I don’t recommend freezing it.
More Filling & Frosting Recipes
Looking for more incredible dessert additions? Here are some other favorite fillings and frostings from my kitchen to yours. Happy whisking!
- Whipped Cream Cheese Frosting
- Easy Lemon Curd
- The Best Cream Cheese Frosting Recipe
- Raspberry Cake Filling
- Chocolate Buttercream Frosting Recipe
- Vanilla Buttercream Frosting
Watch How to Make Pastry Cream
PrintPastry Cream
- Prep Time: 15 minutes
- Chill Time: 1 hour
- Cook Time: 15 minutes
- Total Time: 1 hour 30 minutes
- Yield: 3 cups
- Category: Desserts
- Method: Stove-top
- Cuisine: French
Description
Striving for velvety smooth, just-the-right-amount-of-sweet pastry cream? This easy, foolproof recipe will get you there every time.
Ingredients
- 4 large egg yolks
- 3/4 cup (155g) sugar
- 4 tbsp (32g) cornstarch
- 2 cups (480ml) whole milk
- 2 tbsp (28g) unsalted butter
- 2 tsp vanilla extract
Instructions
- Put the egg yolks in a medium sized bowl and gently beat them together. Set aside.

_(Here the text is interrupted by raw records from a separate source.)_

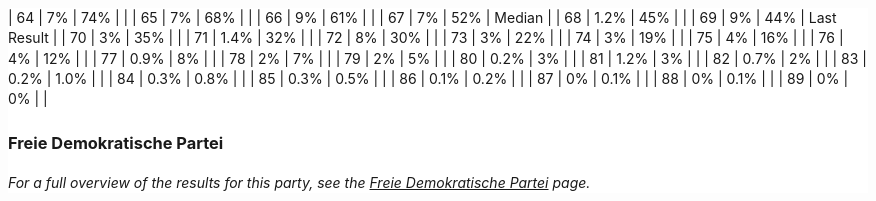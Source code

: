 | 64 | 7% | 74% |  |
| 65 | 7% | 68% |  |
| 66 | 9% | 61% |  |
| 67 | 7% | 52% | Median |
| 68 | 1.2% | 45% |  |
| 69 | 9% | 44% | Last Result |
| 70 | 3% | 35% |  |
| 71 | 1.4% | 32% |  |
| 72 | 8% | 30% |  |
| 73 | 3% | 22% |  |
| 74 | 3% | 19% |  |
| 75 | 4% | 16% |  |
| 76 | 4% | 12% |  |
| 77 | 0.9% | 8% |  |
| 78 | 2% | 7% |  |
| 79 | 2% | 5% |  |
| 80 | 0.2% | 3% |  |
| 81 | 1.2% | 3% |  |
| 82 | 0.7% | 2% |  |
| 83 | 0.2% | 1.0% |  |
| 84 | 0.3% | 0.8% |  |
| 85 | 0.3% | 0.5% |  |
| 86 | 0.1% | 0.2% |  |
| 87 | 0% | 0.1% |  |
| 88 | 0% | 0.1% |  |
| 89 | 0% | 0% |  |

### Freie Demokratische Partei

*For a full overview of the results for this party, see the [Freie Demokratische Partei](party-freiedemokratischepartei.html) page.*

- Add the sugar and cornstarch to a large saucepan and whisk together until no more lumps of cornstarch remain, then add the milk.

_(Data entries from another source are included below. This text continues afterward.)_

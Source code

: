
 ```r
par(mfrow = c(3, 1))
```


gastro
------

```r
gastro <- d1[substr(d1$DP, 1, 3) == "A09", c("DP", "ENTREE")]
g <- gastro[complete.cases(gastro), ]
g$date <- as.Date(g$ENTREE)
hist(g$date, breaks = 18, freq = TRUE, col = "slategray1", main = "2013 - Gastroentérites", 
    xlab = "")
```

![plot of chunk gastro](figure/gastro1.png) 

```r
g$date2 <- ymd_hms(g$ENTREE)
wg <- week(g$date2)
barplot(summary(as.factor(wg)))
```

- Cook, stirring continuously, over medium heat until mixture just begins to thicken and simmer. Be careful not to boil it.
- Stream a little bit of the milk mixture to the egg yolks, while whisking together continuously so that the eggs don’t scramble. Add the egg mixture to milk mixture, putting it all back in the pan. This process ensures that you don’t cook the egg yolks too quickly and get scrambled eggs.
- Place the pan back on the heat and bring to a light boil. You should see large bubbles slowly popping on top. Allow to boil for 1 minute, stirring continuously. Don’t boil for too long, or you can overcook it and it’ll actually break down, rather than get thicker.
- Remove from heat and add the butter and vanilla extract. Stir until smooth, then pour into a bowl. If it seems lumpy, you can strain it to remove any lumps. Cover with clear wrap pressed against the top so that it doesn’t get a film on top and set in the fridge to cool completely, 1-2 hours.
- When ready to use, whisk or stir the pastry cream until smooth.
Nutrition
- Serving Size: 1/4 cup
- Calories: 110
- Sugar: 14.7 g
- Sodium: 20.6 mg
- Fat: 3.5 g
- Carbohydrates: 17.3 g
- Protein: 2.3 g
- Cholesterol: 67.4 mg
Can recipe can be used in cakes as well?
What cakes have you used with this crème?
Yes, I use it in my Boston cream pie and you can find it in this almond custard cake and this banana cream cake. I have it in various other ways across the site as well.